Jika siswa hanya mampu mencapai salah satu kompetensi saja, Mendikbud RI, mengatakan bahwa kegiatan pembelajaran jarak jauh dinilai tidak maksimal. Hal ini juga berdampak dengan adanya perubahan persepsi orang tua terkait peran sekolah di masa pandemi. Belum lagi bila dikaitkan dengan kondisi sosial dan ekonomi siswa, ketiadaan fasilitas pendukung dan akses kemudahan jaringan internet. Siswa akan mengalami stres dan bosan. Kondisi psikis dan sosial siswa juga harus dijadikan perhatian.

Kiat-kiat Pembelajaran Jarak Jauh

Untuk dapat mengatasi berbagai kendala yang telah disebutkan di atas, ada beberapa hal yang dapat dilakukan. Di antaranya adalah sebagai berikut.

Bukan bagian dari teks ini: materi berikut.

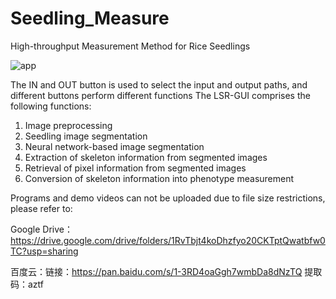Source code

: # Seedling_Measure
High-throughput Measurement Method for Rice Seedlings

![app](https://github.com/no6233470/Seedling_Measure/assets/46369731/b7430ed5-327d-430d-a8cd-3ef5de95c20a)

The IN and OUT button is used to select the input and output paths, and different buttons perform different functions
The LSR-GUI comprises the following functions:
1. Image preprocessing
2. Seedling image segmentation
3. Neural network-based image segmentation
4. Extraction of skeleton information from segmented images
5. Retrieval of pixel information from segmented images
6. Conversion of skeleton information into phenotype measurement

Programs and demo videos can not be uploaded due to file size restrictions, please refer to:

Google Drive：https://drive.google.com/drive/folders/1RvTbjt4koDhzfyo20CKTptQwatbfw0TC?usp=sharing

百度云：链接：https://pan.baidu.com/s/1-3RD4oaGgh7wmbDa8dNzTQ 提取码：aztf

Pertama, guru harus siap dengan perubahan moda pembelajaran klasikal dengan moda pembelajaran jarak jauh. Dalam hal ini, guru harus membekali diri dengan pengetahuan dan penguasaan di bidang teknologi informasi. Unesco menyarankan bahwa setidaknya guru harus memiliki kompetensi TIK tingkat 2 berdasarkan Teacher ICT Framework. Kompetensi TIK tingkat 2 merupakan kemampuan guru menyiapkan sistem, metode, dan bahan pembelajaran secara digital atau daring.

Kedua, guru mampu membuat bahan ajar daring yang menarik dengan melibatkan berbagai aktivitas siswa. Hal ini dimaksudkan agar siswa aktif, interaktif, dan tetap termotivasi dengan pembelajaran daring. Fitur bahan ajar daring yang dapat disiapkan misalnya forum diskusi baik berupa percakapan daring maupun berbasis video, membuat variasi kuis, video conference, workshop, dan sebagainya.

Ketiga, selain mempersiapkan konten pembelajaran daring yang menarik, proses pembelajaran campuran (blended learning) dinilai dapat menjawab berbagai hambatan di atas. Model pembelajaran campuran merupakan kombinasi pembelajaran jarak jauh dan pembelajaran tatap muka. Model pembelajaran campuran sangat tepat diterapkan hampir di setiap wilayah, termasuk wilayah yang sama sekali belum memiliki akses internet. Intensitas kehadiran siswa di lingkungan sekolah berkurang dengan adanya penerapan jadwal bergantian (shifting) antara daring dan luring, tentunya dengan tetap memperhatikan protokol kesehatan. Dengan demikian, penyebaran virus COVID-19 dapat dikendalikan. Selain itu, dengan adanya penjadwalan pembelajaran luring, tidak banyak siswa yang hadir di sekolah pada waktu bersamaan sehingga memudahkan tenaga guru untuk menanamkan kompetensi sikap dan nilai yang lebih efektif dan optimal. Lalu, siswa dapat melaksanakan tugas praktik yang secara langsung diawasi oleh guru dan dapat bersosialisasi di lingkungan satuan pendidikannya. Siswa akan dapat mengembangkan kognisi dan afeksi secara optimal.

Keempat, pemerintah harus bisa menjembatani adanya ketimpangan infrastruktur digital antara kota besar dan daerah dengan memperbanyak penyediaan platform aplikasi belajar daring secara gratis dengan akses internet yang diperluas kapasitas bandwith-nya, memberikan keleluasaan penggunaan dana BOS untuk pembelajaran jarak jauh, dan memperluas kerja sama dengan stasiun televisi nasional sebagai media untuk penyampaian materi pembelajaran bagi wilayah yang tidak terakses internet.

Kelima, pemerintah harus menggalakkan penyelenggaraan pelatihan daring untuk meningkatkan kompetensi tenaga guru dalam hal teknis dan konten pembelajaran daring. Dengan demikian guru tidak mengalami kesulitan dalam mengaplikasikan pembelajaran secara digital atau daring.

Pada akhirnya, sistem pendidikan di negara yang kita cintai ini harus memiiki kesiapan untuk melakukan inovasi dan terobosan baru dalam pembelajaran jarak jauh baik untuk guru, siswa, maupun orang tua siswa. Adanya pandemi ini juga menuntut semua pihak untuk terus produktif dan kreatif serta meningkatkan kualitas diri dengan terus belajar dan berkolaborasi dengan segala perubahan yang ada, khususnya di bidang teknologi informasi.